We report on the effect of vibrational resonance in a spatially extended system of coupled noisy oscillators under the action of two periodic forces, a low-frequency one (signal) and a high-frequency one (carrier). Vibrational resonance manifests itself in the fact that for optimally selected values of high-frequency force amplitude, the response of the system to a low-frequency signal is optimal. This phenomenon is a synthesis of two effects, a noise- induced phase transition leading to bistability, and a conventional vibrational resonance, resulting in the optimization of signal processing. Numerical simulations, which demonstrate this effect for an extended system, can be understood by means of a zero-dimensional "effective" model. The behavior of this "effective" model is also confirmed by an experimental realization of an electronic circuit.
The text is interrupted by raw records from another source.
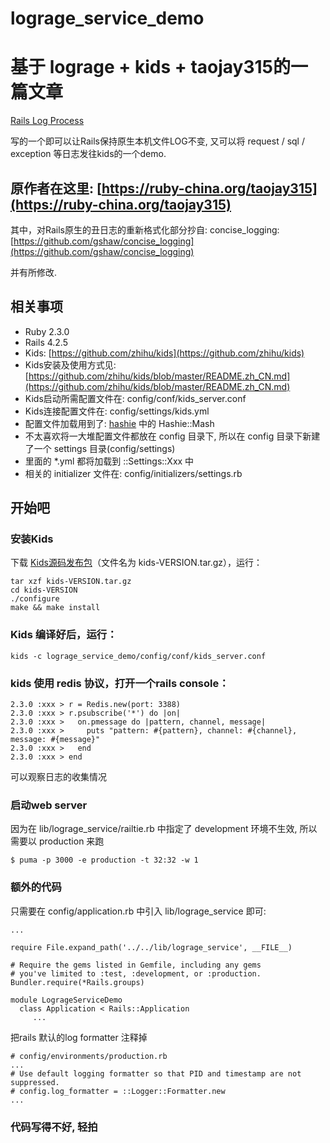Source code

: # lograge_service_demo

# 基于 lograge + kids + taojay315的一篇文章

[Rails Log Process](https://ruby-china.org/topics/27523)

写的一个即可以让Rails保持原生本机文件LOG不变,
又可以将 request / sql / exception 等日志发往kids的一个demo.

## 原作者在这里: [https://ruby-china.org/taojay315](https://ruby-china.org/taojay315)

其中，对Rails原生的丑日志的重新格式化部分抄自:
concise_logging: [https://github.com/gshaw/concise_logging](https://github.com/gshaw/concise_logging)

并有所修改.


## 相关事项

* Ruby 2.3.0
* Rails 4.2.5
* Kids: [https://github.com/zhihu/kids](https://github.com/zhihu/kids)
* Kids安装及使用方式见: [https://github.com/zhihu/kids/blob/master/README.zh_CN.md](https://github.com/zhihu/kids/blob/master/README.zh_CN.md)
* Kids启动所需配置文件在: config/conf/kids_server.conf
* Kids连接配置文件在: config/settings/kids.yml
* 配置文件加载用到了: [hashie](https://github.com/intridea/hashie) 中的 Hashie::Mash
* 不太喜欢将一大堆配置文件都放在 config 目录下, 所以在 config 目录下新建了一个 settings 目录(config/settings)
* 里面的 *.yml 都将加载到 ::Settings::Xxx 中
* 相关的 initializer 文件在: config/initializers/settings.rb


## 开始吧

### 安装Kids

下载 [Kids源码发布包](https://github.com/zhihu/kids/releases)（文件名为 kids-VERSION.tar.gz），运行：
	
	tar xzf kids-VERSION.tar.gz
	cd kids-VERSION
    ./configure
    make && make install

### Kids 编译好后，运行：

	kids -c lograge_service_demo/config/conf/kids_server.conf

### kids 使用 redis 协议，打开一个rails console：

	2.3.0 :xxx > r = Redis.new(port: 3388)
    2.3.0 :xxx > r.psubscribe('*') do |on|
    2.3.0 :xxx >   on.pmessage do |pattern, channel, message|
    2.3.0 :xxx >     puts "pattern: #{pattern}, channel: #{channel}, message: #{message}"
    2.3.0 :xxx >   end
    2.3.0 :xxx > end

可以观察日志的收集情况

### 启动web server

因为在 lib/lograge_service/railtie.rb 中指定了 development 环境不生效, 所以需要以 production 来跑

    $ puma -p 3000 -e production -t 32:32 -w 1

### 额外的代码
只需要在 config/application.rb 中引入 lib/lograge_service 即可:

    ...

    require File.expand_path('../../lib/lograge_service', __FILE__)
    
    # Require the gems listed in Gemfile, including any gems
    # you've limited to :test, :development, or :production.
    Bundler.require(*Rails.groups)
    
    module LogrageServiceDemo
      class Application < Rails::Application
         ...

把rails 默认的log formatter 注释掉

    # config/environments/production.rb
    ...
    # Use default logging formatter so that PID and timestamp are not suppressed.
    # config.log_formatter = ::Logger::Formatter.new
    ...

### 代码写得不好, 轻拍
Doubly stochastic resonance
(2000)
We report the effect of doubly stochastic resonance which appears in nonlinear extended systems if the influence of noise is twofold: A multiplicative noise induces bimodality of the mean field of the coupled network and an independent additive noise governs the dynamic behavior in response to small periodic driving. For optimally selected values of the additive noise intensity stochastic resonance is observed, which is manifested by a maximal coherence between the dynamics of the mean field and the periodic input. Numerical simulations of the signal-to-noise ratio and theoretical results from an effective two state model are in good quantitative agreement.